Fisheeey (fishy) passed this morning. http://www.bettafish.com/showthread.php?t=125281
My dad picked me up after school and he told me that the goldfish died. I felt really bad because we were trying to save him from fin rot. He wasn't strong enough to pull through. Here's what the fin rot looked like: 







S.I.P, Fisheeey. :sob::sob::sob::sob::sob::sob::BIGweepy:


----------



## Perry the platypus (Aug 20, 2012)

No one cares?!?!


----------



## Little Leaf (Jul 7, 2012)

aww... I'm so sorry for your loss


----------



## eatmice2010 (Jan 1, 2013)

Thats horrible, We all feel your loss I hope you feel better


----------



## Perry the platypus (Aug 20, 2012)

*sniff* Thanks.


----------



## Newbettamommy13 (Jan 21, 2013)

Aww, so sorry about your fishy  .I know what that's like, I recently had to say good bye to my little calico fantail golsfish, pizza. He was VERY special to me, he was with me for almost 3 years. Hope you feel better.


----------



## Indigo Betta (Sep 27, 2012)

Poor Fisheeey:-( Don't feel bad, you did everything you could for him. Can tell you loved him a lot.


----------



## Dogstar64 (Oct 19, 2012)

Perry the platypus said:


> No one cares?!?!


Of course we care (((hugs))). I'm so sorry, and the first person to say "it's only a fish" you can kick up the bum from me!


----------



## funkman262 (Jan 12, 2013)

It's only a fish


----------



## eatmice2010 (Jan 1, 2013)

O.O


----------



## efg321 (Jan 11, 2013)

Sorry for your lost, but your efforts to help should be noted as praiseworty.... Any other fish still @ home?


----------



## fishy314 (Nov 8, 2012)

funkman262 said:


> It's only a fish


-1


----------



## Dogstar64 (Oct 19, 2012)

funkman262 said:


> It's only a fish


kindly consider your bum kicked ;-)


----------



## Perry the platypus (Aug 20, 2012)

efg321 said:


> Sorry for your lost, but your efforts to help should be noted as praiseworty.... Any other fish still @ home?
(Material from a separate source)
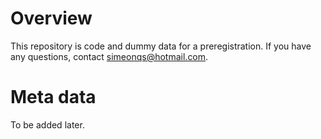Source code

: # Overview

This repository is code and dummy data for a preregistration. If you have any questions, contact <simeonqs@hotmail.com>.

# Meta data

To be added later.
Still four more goldfish and a betta. :|


----------



## Perry the platypus (Aug 20, 2012)

funkman262 said:


> It's only a fish


O-O *bursts into tears*


----------



## Perry the platypus (Aug 20, 2012)

fishy314 said:


> -1





D:


----------



## eatmice2010 (Jan 1, 2013)

no i think the (-1) means he's against it. And funkman262, this is a thread about perry's fish dieing, so now is deferentially not the time and place for that.


----------



## fishy314 (Nov 8, 2012)

eatmice2010 said:


> no i think the (-1) means he's against it. And funkman262, this is a thread about perry's fish dieing, so now is deferentially not the time and place for that.


That's exactly what I mean. +1 means good post, -1 means bad post.


----------



## Perry the platypus (Aug 20, 2012)

Oh.


----------



## Saphira101 (Nov 14, 2012)

funkman262 said:


> It's only a fish


Don't listen to him ^

I'm sorry for your loss. :-(


----------



## Perry the platypus (Aug 20, 2012)

Thanks, everyone. I appreciate it. :|


----------



## Sakura8 (May 12, 2011)

My condolences, Perry.


----------



## dramaqueen (Jul 7, 2008)

I'm so sorry for your loss.


----------



## Perry the platypus (Aug 20, 2012)

Thank you. My life is overloaded with pain and agony.


----------